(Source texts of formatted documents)
# # # # # # #
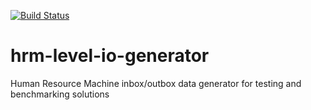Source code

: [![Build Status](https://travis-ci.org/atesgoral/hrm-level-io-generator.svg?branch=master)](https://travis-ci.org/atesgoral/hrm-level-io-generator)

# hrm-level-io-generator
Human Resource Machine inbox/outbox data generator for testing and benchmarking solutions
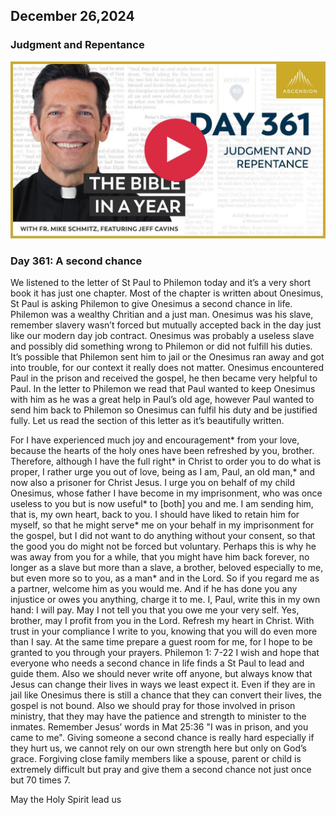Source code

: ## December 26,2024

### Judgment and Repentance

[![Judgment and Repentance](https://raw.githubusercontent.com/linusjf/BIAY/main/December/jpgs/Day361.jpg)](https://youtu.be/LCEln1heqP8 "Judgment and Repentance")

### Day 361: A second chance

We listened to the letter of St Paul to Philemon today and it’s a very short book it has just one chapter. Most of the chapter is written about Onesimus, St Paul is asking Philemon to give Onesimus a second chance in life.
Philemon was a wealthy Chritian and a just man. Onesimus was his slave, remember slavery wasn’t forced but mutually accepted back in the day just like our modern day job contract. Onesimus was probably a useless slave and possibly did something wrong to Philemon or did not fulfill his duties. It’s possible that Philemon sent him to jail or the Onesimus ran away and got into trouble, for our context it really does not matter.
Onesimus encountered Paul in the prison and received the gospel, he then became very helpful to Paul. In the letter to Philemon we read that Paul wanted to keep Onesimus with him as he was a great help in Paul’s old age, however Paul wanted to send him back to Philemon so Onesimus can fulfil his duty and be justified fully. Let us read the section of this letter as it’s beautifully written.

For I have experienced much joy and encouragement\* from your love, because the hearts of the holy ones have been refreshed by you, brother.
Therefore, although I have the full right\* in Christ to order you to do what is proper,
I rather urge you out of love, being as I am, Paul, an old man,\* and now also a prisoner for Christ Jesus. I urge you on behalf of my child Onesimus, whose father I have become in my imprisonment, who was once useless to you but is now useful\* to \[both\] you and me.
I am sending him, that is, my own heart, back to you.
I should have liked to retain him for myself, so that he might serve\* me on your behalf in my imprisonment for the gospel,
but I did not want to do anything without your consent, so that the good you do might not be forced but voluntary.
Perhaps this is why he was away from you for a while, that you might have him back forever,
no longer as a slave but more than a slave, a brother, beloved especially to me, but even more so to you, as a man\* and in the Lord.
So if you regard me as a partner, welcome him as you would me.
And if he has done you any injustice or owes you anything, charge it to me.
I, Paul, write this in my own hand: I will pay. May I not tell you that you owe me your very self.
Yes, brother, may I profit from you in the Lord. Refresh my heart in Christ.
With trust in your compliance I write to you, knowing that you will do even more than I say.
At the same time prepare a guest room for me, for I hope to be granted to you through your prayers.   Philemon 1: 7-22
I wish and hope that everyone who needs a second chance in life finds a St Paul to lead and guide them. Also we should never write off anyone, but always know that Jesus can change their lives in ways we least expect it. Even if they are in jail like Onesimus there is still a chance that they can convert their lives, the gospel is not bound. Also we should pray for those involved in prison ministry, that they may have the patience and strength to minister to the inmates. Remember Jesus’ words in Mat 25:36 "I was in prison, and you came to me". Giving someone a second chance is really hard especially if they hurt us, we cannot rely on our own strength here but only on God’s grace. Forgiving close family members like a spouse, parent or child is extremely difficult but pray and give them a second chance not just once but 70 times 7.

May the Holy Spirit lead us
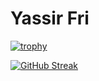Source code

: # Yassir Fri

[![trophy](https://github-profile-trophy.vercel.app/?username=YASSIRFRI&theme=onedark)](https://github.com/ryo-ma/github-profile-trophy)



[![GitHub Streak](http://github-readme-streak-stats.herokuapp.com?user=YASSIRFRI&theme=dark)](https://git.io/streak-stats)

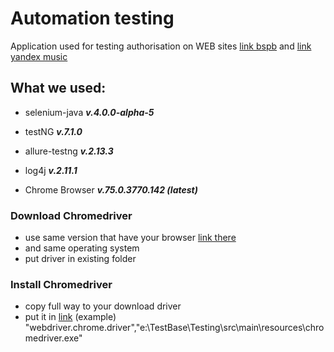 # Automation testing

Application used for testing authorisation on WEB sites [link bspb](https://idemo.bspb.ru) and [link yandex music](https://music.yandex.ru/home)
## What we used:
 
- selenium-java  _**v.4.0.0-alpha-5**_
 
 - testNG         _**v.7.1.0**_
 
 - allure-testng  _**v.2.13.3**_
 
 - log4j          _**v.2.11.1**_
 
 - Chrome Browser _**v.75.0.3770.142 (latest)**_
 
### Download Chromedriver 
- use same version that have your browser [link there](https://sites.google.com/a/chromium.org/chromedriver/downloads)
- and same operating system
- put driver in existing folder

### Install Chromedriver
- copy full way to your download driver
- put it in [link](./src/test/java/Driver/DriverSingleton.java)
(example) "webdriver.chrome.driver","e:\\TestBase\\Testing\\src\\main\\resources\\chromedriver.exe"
# # # # # # #
EXERCISE DETAILS.
Please state how many lines of the records hold the word "December", and write nothing but that number.

EXERCISE RESULT.
2